This is Dave who belongs to Andrew and Emily. He visited us yesterday. We discovered that as well as enjoying bike rides he enjoys rooting round damp flower beds and barking at pigeons. He also barked when anyone sneezed. Perhaps he was saying: ‘Bless you’.
‘Bless you’ or ‘God bless you’ – wishing people well – has been around for centuries, but when you sneeze…?
‘Bless You’ is supposed to come from ‘Black Death’ times. Sneezing was a sure sign you had the plague; ‘God bless you’ was a prayer that you wouldn’t die from the plague.
Some thought that when you sneezed either your soul escaped or a demon escaped; you say ‘God Bless You’ so either your soul returns or the demon stays out.

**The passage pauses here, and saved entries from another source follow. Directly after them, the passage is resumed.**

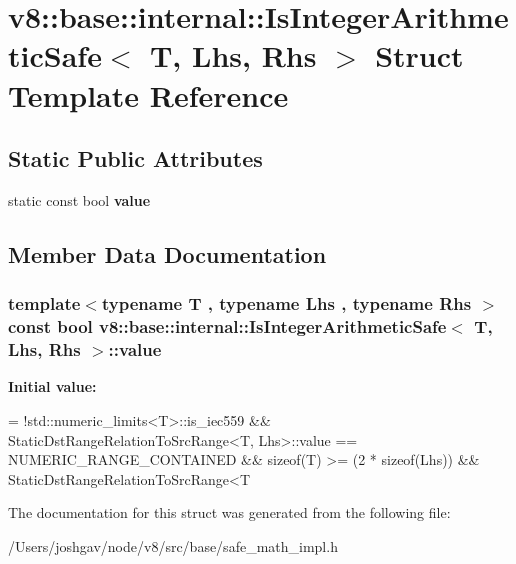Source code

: \hypertarget{structv8_1_1base_1_1internal_1_1_is_integer_arithmetic_safe}{}\section{v8\+:\+:base\+:\+:internal\+:\+:Is\+Integer\+Arithmetic\+Safe$<$ T, Lhs, Rhs $>$ Struct Template Reference}
\label{structv8_1_1base_1_1internal_1_1_is_integer_arithmetic_safe}
\subsection*{Static Public Attributes}
\begin{DoxyCompactItemize}
\item 
static const bool {\bfseries value}
\end{DoxyCompactItemize}


\subsection{Member Data Documentation}
\subsubsection[{\texorpdfstring{value}{value}}]{\setlength{\rightskip}{0pt plus 5cm}template$<$typename T , typename Lhs , typename Rhs $>$ const bool {\bf v8\+::base\+::internal\+::\+Is\+Integer\+Arithmetic\+Safe}$<$ T, Lhs, Rhs $>$\+::value\hspace{0.3cm}{\ttfamily [static]}}\hypertarget{structv8_1_1base_1_1internal_1_1_is_integer_arithmetic_safe_a52e992f56789e94edf26f3c7d20eb0eb}{}\label{structv8_1_1base_1_1internal_1_1_is_integer_arithmetic_safe_a52e992f56789e94edf26f3c7d20eb0eb}
{\bfseries Initial value\+:}
\begin{DoxyCode}
= !std::numeric\_limits<T>::is\_iec559 &&
                            StaticDstRangeRelationToSrcRange<T, Lhs>::value ==
                                NUMERIC\_RANGE\_CONTAINED &&
                            \textcolor{keyword}{sizeof}(T) >= (2 * \textcolor{keyword}{sizeof}(Lhs)) &&
                            StaticDstRangeRelationToSrcRange<T
\end{DoxyCode}


The documentation for this struct was generated from the following file\+:\begin{DoxyCompactItemize}
\item 
/\+Users/joshgav/node/v8/src/base/safe\+\_\+math\+\_\+impl.\+h\end{DoxyCompactItemize}
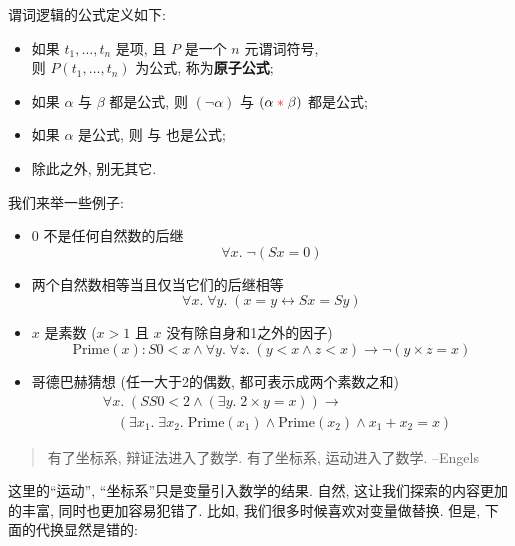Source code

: \begin{definition}[公式 (Formula)] 谓词逻辑的公式定义如下: 
  \begin{itemize}
    \item 如果 $t_{1}, \dots, t_{n}$ 是项, 且 $P$ 是一个 $n$ 元谓词符号, \\
      则 $P(t_{1}, \dots, t_{n})$ 为公式, 称为{\bf 原子公式};
    \item 如果 $\alpha$ 与 $\beta$ 都是公式, 则 $(\lnot \alpha)$
      与 $(\alpha \;\textcolor{red}{\ast}\; \beta)$ 都是公式;
    \item 如果 $\alpha$ 是公式, 则 
      与  也是公式;
    \item 除此之外, 别无其它. 
  \end{itemize}
\end{definition}

我们来举一些例子: 

\begin{example}
	\begin{itemize}
    \item 0 不是任何自然数的后继
        \[
          \forall x.\; \lnot (Sx = 0)
        \]
      \item 两个自然数相等当且仅当它们的后继相等
        \[
          \forall x.\; \forall y.\; (x = y \leftrightarrow Sx = Sy)
        \]
      \item $x$ 是素数 ($x > 1$ 且 $x$ 没有除自身和1之外的因子)
        \[
          \text{Prime}(x): S0 < x \land \forall y.\; \forall z.\; (y < x \land z < x) \to \lnot (y \times z = x)
        \]
      \item 哥德巴赫猜想 (任一大于2的偶数, 都可表示成两个素数之和)
        \begin{align*}
          &\forall x.\; (SS0 < 2 \land (\exists y.\; 2 \times y = x)) \to \\
            &\quad (\exists x_{1}.\; \exists x_{2}.\; \text{Prime}(x_{1}) \land \text{Prime}(x_{2})
              \land x_{1} + x_{2} = x)
        \end{align*}
  \end{itemize}

\end{example}

\begin{quote}
有了坐标系, 辩证法进入了数学. 有了坐标系, 运动进入了数学. 
\hfill --Engels
\end{quote}

这里的``运动'', ``坐标系''只是变量引入数学的结果. 自然, 这让我们探索的内容更加的丰富, 同时也更加容易犯错了. 比如, 我们很多时候喜欢对变量做替换. 但是, 下面的代换显然是错的:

Wonderful Google tells me:
The first text that mentions ‘blessing’ a sneeze is Erasmus’s ‘Familiar Colloquies’(1526). In the section ‘Forms of well-wishing’: ‘To one that Sneezes. May it be lucky and happy to you. God keep you. May it be for your Health. God bless it to you.’
John Aubrey in ‘Remaines of Gentilisme and Judaism’ (1688) – a collection of customs and traditions: “We have a Custome, that when one sneezes, every one els putts off his hatt, and bowes, and cries God bless ye Sir. I have heard, or read a story that many yeares since, that Sneezing was an Epidemical Disease and very mortal, which caused this yet received Custome.”
I’m musing on a blessing of St Paul: ‘May the God of hope fill you with all joy and peace as you trust in him…’ (Romans14:13)
Praying for God’s blessing… for:
- Hope – in times of anxiety, despair and fear
- Joy – in times of sadness, grief and loneliness
- Peace – in times of unrest, uncertainty and anger
- Trust – in times of cynicism, lies and fake-news
Perhaps Dave was thinking of St Paul when he barked, ‘Bless You’.